To try and combat this issue I’ve tried taking a snapshot, pausing the speakers I want to play it on, joining those speakers, setting the volume, playing the cloud_say, then restoring the snapshot. This has a couple issues. First, the snapshots don’t seem to consistently work very well, sometimes they don’t restore properly. It’s also very jumpy and abrupt. The tracks will “rewind” to where they were a few seconds before the announcement started.

I’ve attempted to use the HACS alexa media player integration as well with no added help.In an ideal scenario what I’d like is to be able to just use an “announce” feature over the speakers I want to play it on without grouping or ungrouping. The music would lower and the person in the box would announce, then raise the volume back as it does with other features.

Has anyone solved this in a great way? I’d love to hear your ideas and solutions!

You might be looking for this

jjlawren/sonos_cloud: Sonos cloud API integration for Home Assistant with improved TTS/alerts handling (github.com)

There is a forum post go with it somewhere…

As far as I know, the ideal scenario you described doesn’t exist; tts.cloud_say is as close as you will get to a convenient voiceover.

FWIW, I don’t use that service call (HA instance is inaccessible from the internet) so I pause whatever is currently playing (if anything), snapshot/pause/unjoin/join/set volume/play the announcement/restore snapshot. So, no voiceover, just the usual ‘butt-in’ along with all the rigmarole of juggling groups.

As you already know, the unjoining/joining isn’t instantaneous so I implemented two strategies to avoid it when possible.

  1. I check the current grouping and if it matches the desired grouping, I skip the unjoin/join step. So if the goal is to play the announcement to Downstairs speakers, if they’re already grouped that way I leave them as-is.
  2. I provide the ability to play an announcement in what I call “opportunistic mode”. If the announcement is to be played Downstairs and there are currently one or more speakers playing something downstairs, then don’t unjoin/join but simply play to the existing grouping. It’s sort of a “good enough” coverage; play to wherever someone is already listening.

I should point out that these two strategies are based on our listening habits where typically only one stream occurs at a time (i.e. Downstairs is not playing something different from Bedroom). The strategies can probably be adapted to handle that situation but I haven’t explored it (yet).


EDIT

Correction. tts.cloud_say not service.cloud_say.

Welcome!

I am a neophyte noob in the Sonos space (then again probably in all ‘space’ :wink: ) So you are probably beyond this when you say you are taking a ‘snapshot’. That said, if you have not yet done so, you might poke around with these two external libraries to see if they offer a more robust way to save and restore the state of your Sonos environment. Good hunting!

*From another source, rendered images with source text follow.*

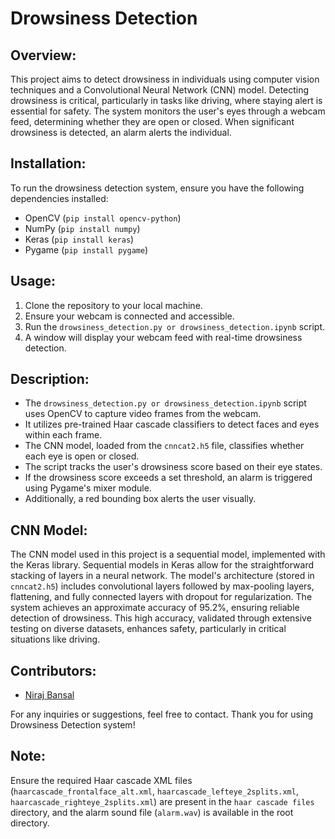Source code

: # Drowsiness Detection

## Overview:
This project aims to detect drowsiness in individuals using computer vision techniques and a Convolutional Neural Network (CNN) model. Detecting drowsiness is critical, particularly in tasks like driving, where staying alert is essential for safety. The system monitors the user's eyes through a webcam feed, determining whether they are open or closed. When significant drowsiness is detected, an alarm alerts the individual.

## Installation:
To run the drowsiness detection system, ensure you have the following dependencies installed:

- OpenCV (`pip install opencv-python`)
- NumPy (`pip install numpy`)
- Keras (`pip install keras`)
- Pygame (`pip install pygame`)

## Usage:
1. Clone the repository to your local machine.
2. Ensure your webcam is connected and accessible.
3. Run the `drowsiness_detection.py or drowsiness_detection.ipynb` script.
4. A window will display your webcam feed with real-time drowsiness detection.

## Description:
- The `drowsiness_detection.py or drowsiness_detection.ipynb` script uses OpenCV to capture video frames from the webcam.
- It utilizes pre-trained Haar cascade classifiers to detect faces and eyes within each frame.
- The CNN model, loaded from the `cnncat2.h5` file, classifies whether each eye is open or closed.
- The script tracks the user's drowsiness score based on their eye states.
- If the drowsiness score exceeds a set threshold, an alarm is triggered using Pygame's mixer module.
- Additionally, a red bounding box alerts the user visually.

## CNN Model:
The CNN model used in this project is a sequential model, implemented with the Keras library. Sequential models in Keras allow for the straightforward stacking of layers in a neural network. The model's architecture (stored in `cnncat2.h5`) includes convolutional layers followed by max-pooling layers, flattening, and fully connected layers with dropout for regularization. The system achieves an approximate accuracy of 95.2%, ensuring reliable detection of drowsiness. This high accuracy, validated through extensive testing on diverse datasets, enhances safety, particularly in critical situations like driving.

## Contributors:
- [Niraj Bansal](https://github.com/NirajB1602)

For any inquiries or suggestions, feel free to contact. Thank you for using Drowsiness Detection system!

## Note:
Ensure the required Haar cascade XML files (`haarcascade_frontalface_alt.xml`, `haarcascade_lefteye_2splits.xml`, `haarcascade_righteye_2splits.xml`) are present in the `haar cascade files` directory, and the alarm sound file (`alarm.wav`) is available in the root directory.
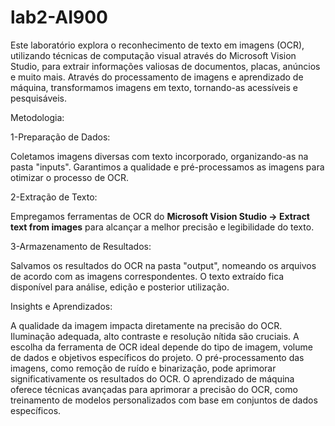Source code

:# lab2-AI900

Este laboratório explora o reconhecimento de texto em imagens (OCR), utilizando técnicas de computação visual através do Microsoft Vision Studio, para extrair informações valiosas de documentos, placas, anúncios e muito mais. Através do processamento de imagens e aprendizado de máquina, transformamos imagens em texto, tornando-as acessíveis e pesquisáveis.

Metodologia:

1-Preparação de Dados:

Coletamos imagens diversas com texto incorporado, organizando-as na pasta "inputs".
Garantimos a qualidade e pré-processamos as imagens para otimizar o processo de OCR.

2-Extração de Texto:

Empregamos ferramentas de OCR do <b>Microsoft Vision Studio -> Extract text from images</b> para alcançar a melhor precisão e legibilidade do texto.

3-Armazenamento de Resultados:

Salvamos os resultados do OCR na pasta "output", nomeando os arquivos de acordo com as imagens correspondentes.
O texto extraído fica disponível para análise, edição e posterior utilização.

Insights e Aprendizados:

A qualidade da imagem impacta diretamente na precisão do OCR. Iluminação adequada, alto contraste e resolução nítida são cruciais.
A escolha da ferramenta de OCR ideal depende do tipo de imagem, volume de dados e objetivos específicos do projeto.
O pré-processamento das imagens, como remoção de ruído e binarização, pode aprimorar significativamente os resultados do OCR.
O aprendizado de máquina oferece técnicas avançadas para aprimorar a precisão do OCR, como treinamento de modelos personalizados com base em conjuntos de dados específicos.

I believe you may be referring to this one:

That’s the custom integration developed by jjlawren that implements the audioclip feature using Sonos’ Cloud API. In other words, it’s the integration that provides the tts.cloud_say service call.

Over music I wouldn’t know, but I myself use Node Red to snapshot the music and it’s state being played, send a tts message and then resume the music again without any issues occurring as mentioned in the original post. Creating a snapshot of the state of the sonos device means it will resume exactly where it was stopped, but also if it wasn’t playing the snapped state is ‘pauzed’ and not playing. I guess the magic is in the Sonos node-red node that is handling this?

This is depended on you using node-red. I don’t know of a way to do it in HA own automations.

It does require adding some specific Sonos nodes to your Node Red Pallet, they do not come with the default install of Node Red.

Snap the state, play voice-message, wait, return to state snapped

Snapping the state
Screenshot 2022-02-22 at 23.06.22

Returning to the snapped state
Screenshot 2022-02-22 at 23.06.39

The Universal Node from this set of nodes should be added to your pallet.

It’s done with the sonos.snapshot service call. It records the grouping of speakers, their individual volume levels, and the current position of the media content that being played (if any). All of that is restored after calling sonos.restore.

If the content is locally sourced or from a cloud provider, the content picks up from where it was paused. However, if the content is from a cloud provider like internet radio, the restored content will be from its current position, not from where it was paused. The reason is simply because internet radio doesn’t let you “rewind” to a specific point in the stream (or replay content).

Overall, my experience with sonos.snapshot and sonos.restore has been fine.

1 Like

Same here.

I presume this is what the node-red node I referred too probably also uses. And makes sense that you cannot pauze online content this way. I don’t see a way how that could work differently.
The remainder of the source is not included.